An outbreak exists if, within fourteen (14) days, one of the following occurs at a specific place of employment: 

  1. Four employees test positive if the employer has 100 employees or fewer; 
  2. Four percent (4%) of the number of employees who reported to the specific place of employment test positive if the employer has more than 100 employees; or
  3. A specific place of employment is ordered to close by a local public health department, the State Department of Public Health, the Division of Occupational Safety and Health, or a school superintendent due to a risk of infection of COVID-19. 

For purposes of the “outbreak” presumption, SB1159 requires employers to report to their claims administrator in writing (via e-mail or fax) within three (3) business days when they know or reasonably should know that an employee has tested positive for COVID-19, along with other relevant information:

  • Information on the employee who has tested positive. This should not include personally identifiable information regarding the employee who tested positive unless the employee asserts the infection is work-related or has filed a claim form pursuant to Labor Code Section 5401.
  • The date the employee tests positive—this is the date the specimen was collected for testing.
  • The address or addresses of the employee’s specific place(s) of employment during the 14-day period preceding the date of the employee’s positive test.
  • The highest number of employees who reported to work at the employee’s specific place of employment in the 45-day period preceding the last day the employee worked at each specific place of employment.

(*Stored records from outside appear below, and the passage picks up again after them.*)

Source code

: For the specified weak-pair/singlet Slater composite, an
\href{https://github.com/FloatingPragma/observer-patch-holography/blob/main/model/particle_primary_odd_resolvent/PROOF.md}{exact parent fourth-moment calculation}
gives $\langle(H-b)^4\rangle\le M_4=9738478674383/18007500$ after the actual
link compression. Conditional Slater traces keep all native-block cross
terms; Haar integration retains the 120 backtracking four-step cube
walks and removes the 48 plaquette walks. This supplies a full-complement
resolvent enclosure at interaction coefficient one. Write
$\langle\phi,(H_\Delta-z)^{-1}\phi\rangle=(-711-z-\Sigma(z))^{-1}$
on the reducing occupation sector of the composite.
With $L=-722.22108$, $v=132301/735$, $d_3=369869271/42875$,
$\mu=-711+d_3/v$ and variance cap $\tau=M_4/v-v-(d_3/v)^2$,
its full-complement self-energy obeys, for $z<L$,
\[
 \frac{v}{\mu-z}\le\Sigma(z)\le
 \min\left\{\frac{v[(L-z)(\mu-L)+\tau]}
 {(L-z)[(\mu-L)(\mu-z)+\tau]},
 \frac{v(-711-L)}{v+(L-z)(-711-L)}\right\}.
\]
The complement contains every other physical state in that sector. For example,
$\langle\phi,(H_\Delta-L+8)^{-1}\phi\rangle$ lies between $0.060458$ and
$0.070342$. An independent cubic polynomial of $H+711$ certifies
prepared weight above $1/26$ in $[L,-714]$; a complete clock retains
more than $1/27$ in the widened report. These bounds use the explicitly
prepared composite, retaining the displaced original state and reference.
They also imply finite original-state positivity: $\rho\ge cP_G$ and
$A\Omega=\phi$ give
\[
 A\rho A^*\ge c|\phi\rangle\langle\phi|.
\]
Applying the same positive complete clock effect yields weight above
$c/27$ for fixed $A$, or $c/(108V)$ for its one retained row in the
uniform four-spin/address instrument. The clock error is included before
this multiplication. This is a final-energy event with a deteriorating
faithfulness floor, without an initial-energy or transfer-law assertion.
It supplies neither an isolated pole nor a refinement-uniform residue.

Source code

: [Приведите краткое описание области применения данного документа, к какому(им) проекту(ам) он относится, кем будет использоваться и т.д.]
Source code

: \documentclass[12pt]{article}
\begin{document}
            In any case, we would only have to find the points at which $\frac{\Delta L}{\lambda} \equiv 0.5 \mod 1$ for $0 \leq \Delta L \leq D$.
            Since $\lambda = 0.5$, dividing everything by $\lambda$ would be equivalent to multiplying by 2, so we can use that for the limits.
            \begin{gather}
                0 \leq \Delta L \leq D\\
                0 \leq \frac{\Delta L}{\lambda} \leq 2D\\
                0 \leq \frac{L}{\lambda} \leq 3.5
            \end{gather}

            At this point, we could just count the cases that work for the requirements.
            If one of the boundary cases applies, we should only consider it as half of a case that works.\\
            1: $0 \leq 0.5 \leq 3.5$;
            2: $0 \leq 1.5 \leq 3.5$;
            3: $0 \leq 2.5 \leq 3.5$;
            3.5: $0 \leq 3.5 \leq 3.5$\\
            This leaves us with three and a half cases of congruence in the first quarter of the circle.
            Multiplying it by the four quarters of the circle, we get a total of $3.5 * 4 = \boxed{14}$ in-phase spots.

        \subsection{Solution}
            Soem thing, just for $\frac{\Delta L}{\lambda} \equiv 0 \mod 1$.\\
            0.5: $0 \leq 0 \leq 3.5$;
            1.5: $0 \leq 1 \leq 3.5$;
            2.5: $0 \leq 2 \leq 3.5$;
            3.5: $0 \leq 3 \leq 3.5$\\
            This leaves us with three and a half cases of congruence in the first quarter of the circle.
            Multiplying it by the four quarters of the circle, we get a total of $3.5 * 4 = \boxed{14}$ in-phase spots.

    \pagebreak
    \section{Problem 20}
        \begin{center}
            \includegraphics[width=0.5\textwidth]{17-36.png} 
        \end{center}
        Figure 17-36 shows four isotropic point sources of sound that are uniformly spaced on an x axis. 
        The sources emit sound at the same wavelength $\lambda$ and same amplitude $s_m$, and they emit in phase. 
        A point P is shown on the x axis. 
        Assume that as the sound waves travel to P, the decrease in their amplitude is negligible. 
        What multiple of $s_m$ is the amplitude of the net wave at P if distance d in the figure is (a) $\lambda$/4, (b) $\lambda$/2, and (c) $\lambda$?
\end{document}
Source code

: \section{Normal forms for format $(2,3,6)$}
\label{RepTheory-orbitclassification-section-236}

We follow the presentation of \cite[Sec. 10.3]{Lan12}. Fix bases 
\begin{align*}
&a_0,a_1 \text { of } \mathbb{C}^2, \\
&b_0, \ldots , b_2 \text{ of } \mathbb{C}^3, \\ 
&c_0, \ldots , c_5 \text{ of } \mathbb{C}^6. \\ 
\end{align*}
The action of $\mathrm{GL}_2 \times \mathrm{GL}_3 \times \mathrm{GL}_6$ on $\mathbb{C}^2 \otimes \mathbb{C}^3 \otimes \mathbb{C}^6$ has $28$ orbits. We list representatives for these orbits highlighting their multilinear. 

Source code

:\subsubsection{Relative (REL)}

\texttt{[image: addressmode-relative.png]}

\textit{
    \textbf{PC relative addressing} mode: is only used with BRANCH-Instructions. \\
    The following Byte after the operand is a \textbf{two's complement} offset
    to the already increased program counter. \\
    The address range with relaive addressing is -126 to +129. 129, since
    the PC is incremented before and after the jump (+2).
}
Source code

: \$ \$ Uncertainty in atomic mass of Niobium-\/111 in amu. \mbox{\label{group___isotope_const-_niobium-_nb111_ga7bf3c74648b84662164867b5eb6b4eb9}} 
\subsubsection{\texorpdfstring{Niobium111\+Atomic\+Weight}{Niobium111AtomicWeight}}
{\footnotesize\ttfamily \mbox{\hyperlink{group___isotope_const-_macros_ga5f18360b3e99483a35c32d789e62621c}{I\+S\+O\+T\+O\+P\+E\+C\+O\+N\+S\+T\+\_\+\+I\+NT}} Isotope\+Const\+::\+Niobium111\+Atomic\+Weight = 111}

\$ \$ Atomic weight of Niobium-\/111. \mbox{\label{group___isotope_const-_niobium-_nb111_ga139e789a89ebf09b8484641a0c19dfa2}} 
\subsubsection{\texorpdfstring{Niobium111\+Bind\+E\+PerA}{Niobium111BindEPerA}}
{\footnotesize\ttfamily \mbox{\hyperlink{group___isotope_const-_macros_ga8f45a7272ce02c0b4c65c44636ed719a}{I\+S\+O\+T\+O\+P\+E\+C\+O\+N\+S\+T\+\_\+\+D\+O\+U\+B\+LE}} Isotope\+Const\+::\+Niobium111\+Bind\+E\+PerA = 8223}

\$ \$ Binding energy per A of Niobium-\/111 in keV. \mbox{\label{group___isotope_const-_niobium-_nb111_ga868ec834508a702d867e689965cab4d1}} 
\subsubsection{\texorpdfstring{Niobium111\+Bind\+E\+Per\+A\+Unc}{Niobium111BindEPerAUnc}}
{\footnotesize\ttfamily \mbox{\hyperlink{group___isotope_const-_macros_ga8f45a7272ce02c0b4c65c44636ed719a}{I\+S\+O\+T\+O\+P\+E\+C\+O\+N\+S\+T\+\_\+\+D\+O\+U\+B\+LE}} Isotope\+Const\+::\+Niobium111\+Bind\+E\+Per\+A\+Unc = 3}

Following these reporting requirements is crucial. Employers may be subject to civil penalties of up to $10,000 for intentionally submitting false or misleading information, or for failing to report required information.

What does SB1159 mean for employers?

Since SB1159 is effective immediately, employers need to be vigilant and prepared to respond to any indication that an employee has contracted COVID-19. They should coordinate with their workers’ compensation insurance carriers and claims adjusters to establish best practices for reporting and responding to potential workers’ compensation claims based on COVID-19.

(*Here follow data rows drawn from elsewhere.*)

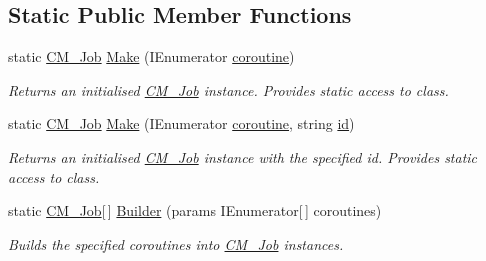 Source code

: \subsection*{Static Public Member Functions}
\begin{DoxyCompactItemize}
\item 
static \hyperlink{class_c_m___job}{C\+M\+\_\+\+Job} \hyperlink{class_c_m___job_a1ffab1654cb694e80dd1af68418048bb}{Make} (I\+Enumerator \hyperlink{class_c_m___job_a872a3e122dfc58a365f659918ba0fb82}{coroutine})
\begin{DoxyCompactList}\small\item\em Returns an initialised \hyperlink{class_c_m___job}{C\+M\+\_\+\+Job} instance. Provides static access to class. \end{DoxyCompactList}\item 
static \hyperlink{class_c_m___job}{C\+M\+\_\+\+Job} \hyperlink{class_c_m___job_ac2d0aa32b0e614d9a3133675c35a9866}{Make} (I\+Enumerator \hyperlink{class_c_m___job_a872a3e122dfc58a365f659918ba0fb82}{coroutine}, string \hyperlink{class_c_m___job_a19b93ec8fb1f643db06e79ad0710732b}{id})
\begin{DoxyCompactList}\small\item\em Returns an initialised \hyperlink{class_c_m___job}{C\+M\+\_\+\+Job} instance with the specified id. Provides static access to class. \end{DoxyCompactList}\item 
static \hyperlink{class_c_m___job}{C\+M\+\_\+\+Job}\mbox{[}$\,$\mbox{]} \hyperlink{class_c_m___job_a50cbb0f136c48addf0badefc62cecc6d}{Builder} (params I\+Enumerator\mbox{[}$\,$\mbox{]} coroutines)
\begin{DoxyCompactList}\small\item\em Builds the specified coroutines into \hyperlink{class_c_m___job}{C\+M\+\_\+\+Job} instances. \end{DoxyCompactList}\end{DoxyCompactItemize}
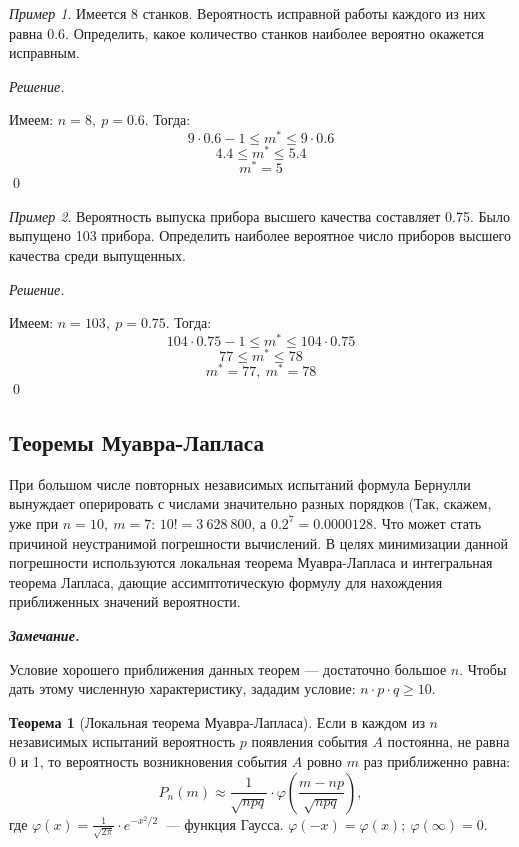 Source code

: \documentclass[12pt,a4paper]{article}
\theoremstyle{definition}
\theoremstyle{definition}
\newtheorem{theorem}{Теорема}[section]
\theoremstyle{remark}
\newenvironment{remark}{
  \par\noindent\textbf{\textit{Замечание.}}~
}{\par}
\theoremstyle{corollary}
\theoremstyle{bolditalic}
\newtheorem{example}{Пример}[section]
\newenvironment{solution}{
    \vspace{0.5em}
    \noindent\textit{Решение.}
}{\qed\vspace{1em}}
\begin{document}
\begin{example}
    Имеется 8 станков. Вероятность исправной работы каждого из них равна 0.6. Определить, какое количество станков наиболее вероятно окажется исправным.
\end{example}

\begin{solution}
    Имеем: $n=8,\ p=0.6$. Тогда:
    \[
    9\cdot 0.6-1 \le m^* \le 9\cdot 0.6
    \]
    \[
    4.4 \le m^* \le 5.4
    \]
    \[
    m^*=5
    \]
\end{solution}

\begin{example}
    Вероятность выпуска прибора высшего качества составляет 0.75. Было выпущено 103 прибора. Определить наиболее вероятное число приборов высшего качества среди выпущенных.
\end{example}

\begin{solution}
    Имеем: $n=103,\ p=0.75$. Тогда:
    \[
    104\cdot 0.75-1 \le m^* \le 104\cdot 0.75
    \]
    \[
    77 \le m^* \le 78
    \]
    \[
    m^*=77,\ m^*=78
    \]
\end{solution}

\subsection{Теоремы Муавра-Лапласа}

При большом числе повторных независимых испытаний формула Бернулли вынуждает оперировать с числами значительно разных порядков (Так, скажем, уже при $n=10,\ m=7$: $10!=3\ 628\ 800$, а $0.2^7=0.0000128$. Что может стать причиной неустранимой погрешности вычислений. В целях минимизации данной погрешности используются локальная теорема Муавра-Лапласа и интегральная теорема Лапласа, дающие ассимптотическую формулу для нахождения приближенных значений вероятности.
\\

\begin{remark}
    Условие хорошего приближения данных теорем --- достаточно большое $n$. Чтобы дать этому численную характеристику, зададим условие: $n\cdot p\cdot q \ge 10$.
\end{remark}

\begin{theorem}[Локальная теорема Муавра-Лапласа]
    Если в каждом из $n$ независимых испытаний вероятность $p$ появления события $A$ постоянна, не равна 0 и 1, то вероятность возникновения события $A$ ровно $m$ раз приближенно равна:
     \[
     P_n(m) \approx \frac{1}{\sqrt{npq}}\cdot \varphi\left(\frac{m-np}{\sqrt{npq}}\right), 
     \]
     где $\varphi(x)=\frac{1}{\sqrt{2\pi}}\cdot e^{-x^2/2}\ $ --- функция Гаусса. $\varphi(-x)=\varphi(x);\ \varphi(\infty)=0$.
\end{theorem}
\end{document}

We encourage employers to comply with local health orders and industry-specific guidance for safely reopening. In addition, we recommend employers to gather ongoing evidence, such as:

  1. Measures in place to reduce potential transmission of COVID-19 in the employee’s place of employment, 
  2. The employee’s non-occupational risks of COVID-19 infection,
  3. Statements made by the employee; and
  4. Any other evidence normally used to dispute a work-related injury.

Next Steps for Employers

The passage of SB1159 shows that employers must follow guidelines and take all reasonable steps to keep their workforces safe and healthy as California continues the process of re-opening. To take full advantage of this rebuttable presumption, we recommend that employers and claim administrators quickly investigate each positive test and obtain evidence in all forms.